One additional question comes out of this, however. Namely, what is it with this father theme? In the original book and its sequel, Through the Looking Glass, Lewis Carroll doesn’t see a need to even mention Alice’s father. And yet not only is there a father theme in this new film version, but it was also present in Syfy’s re-make of Alice: in that mini-series the father had seemingly abandoned Alice (who also is now a young adult, and so too fits into that key 18-34 demographic). This causes her great distress, until their later reunion in which he nobly sacrifices himself to save her life. The father theme was also present in the recent television remake of The Prisoner, in which a major theme is the responsibility Number Two feels toward his son. But, again, in the original series with Patrick McGoohan, the issue of offspring never comes up for any of the primary characters. And I could go on. In fact, most films (and TV series) made over the past fifteen years have worked this theme in one way or the other. Try the remake of War of the Worlds, where the divorced protagonist played by Tom Cruise looks after his son and daughter (for whom, of course, he feels great responsibility) as he flees from and fights the alien invasion, though the protagonist in H.G. Wells original had no children, is accompanied by his brother through part of the adventure and is striving to reunite with his wife. Most absurdly, the 1998 remake of Godzilla also included a kind of father theme when the title creature took responsibility for the little godzillas around him which he, yes, he, had begotten. It’s enough to make you wonder if there isn’t some Central Committee somewhere decreeing that the father theme must be inserted into a film if the film project is to get the millions of dollars necessary to make it.

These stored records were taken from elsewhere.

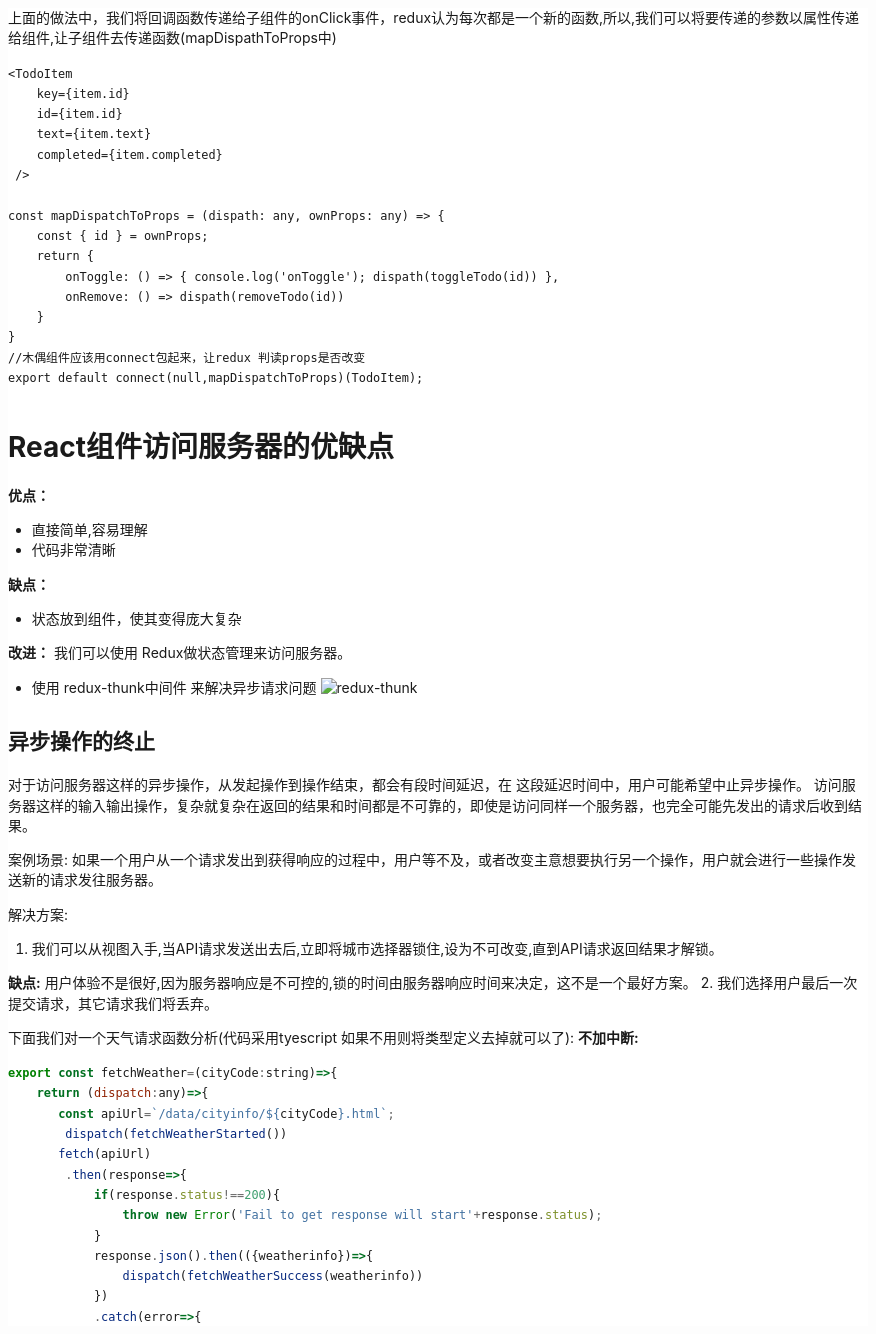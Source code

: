 上面的做法中，我们将回调函数传递给子组件的onClick事件，redux认为每次都是一个新的函数,所以,我们可以将要传递的参数以属性传递给组件,让子组件去传递函数(mapDispathToProps中)
```
<TodoItem
    key={item.id}
    id={item.id}
    text={item.text}
    completed={item.completed}
 />
 
const mapDispatchToProps = (dispath: any, ownProps: any) => {
    const { id } = ownProps;
    return {
        onToggle: () => { console.log('onToggle'); dispath(toggleTodo(id)) },
        onRemove: () => dispath(removeTodo(id))
    }
}
//木偶组件应该用connect包起来，让redux 判读props是否改变
export default connect(null,mapDispatchToProps)(TodoItem);
```
# React组件访问服务器的优缺点
 **优点：**
   - 直接简单,容易理解
   - 代码非常清晰

**缺点：**
   - 状态放到组件，使其变得庞大复杂

**改进：**
 我们可以使用 Redux做状态管理来访问服务器。
   - 使用 redux-thunk中间件 来解决异步请求问题
![redux-thunk](./redux_thunk.jpg)

## 异步操作的终止
对于访问服务器这样的异步操作，从发起操作到操作结束，都会有段时间延迟，在
这段延迟时间中，用户可能希望中止异步操作。
访问服务器这样的输入输出操作，复杂就复杂在返回的结果和时间都是不可靠的，即使是访问同样一个服务器，也完全可能先发出的请求后收到结果。

案例场景: 如果一个用户从一个请求发出到获得响应的过程中，用户等不及，或者改变主意想要执行另一个操作，用户就会进行一些操作发送新的请求发往服务器。

解决方案:
1. 我们可以从视图入手,当API请求发送出去后,立即将城市选择器锁住,设为不可改变,直到API请求返回结果才解锁。

**缺点:**
 用户体验不是很好,因为服务器响应是不可控的,锁的时间由服务器响应时间来决定，这不是一个最好方案。
2. 我们选择用户最后一次提交请求，其它请求我们将丢弃。

下面我们对一个天气请求函数分析(代码采用tyescript 如果不用则将类型定义去掉就可以了):
**不加中断:**

```javascript
export const fetchWeather=(cityCode:string)=>{
    return (dispatch:any)=>{
       const apiUrl=`/data/cityinfo/${cityCode}.html`;
        dispatch(fetchWeatherStarted())
       fetch(apiUrl)
        .then(response=>{
            if(response.status!==200){
                throw new Error('Fail to get response will start'+response.status);
            }
            response.json().then(({weatherinfo})=>{
                dispatch(fetchWeatherSuccess(weatherinfo))
            })
            .catch(error=>{
```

Of course, it’s not the father theme per se that undoes the irreality of a work, Kafka’s great breakthrough work, “The Judgement,” contains an outstanding example of an irreal father theme. It is rather the forced imposition of the father theme onto so many films and TV shows, and its melodramatic, instructive nature, which is the problem for works of whatever genre. One suspects that if a modern day director were to make a film version of “The Hunger Artist,” he or she would be compelled to attribute the protagonist’s behavior to a lack of fatherly love. According to the text on the CD package for the film “The Search for Bobby Fischer” that I came across recently, the hero of the film “wasn’t afraid of losing a match…just his father’s love.” Perhaps for our film version of “The Hunger Artist” it would read: “He didn’t want to starve himself to death…he just wanted the nourishment of his father’s love.”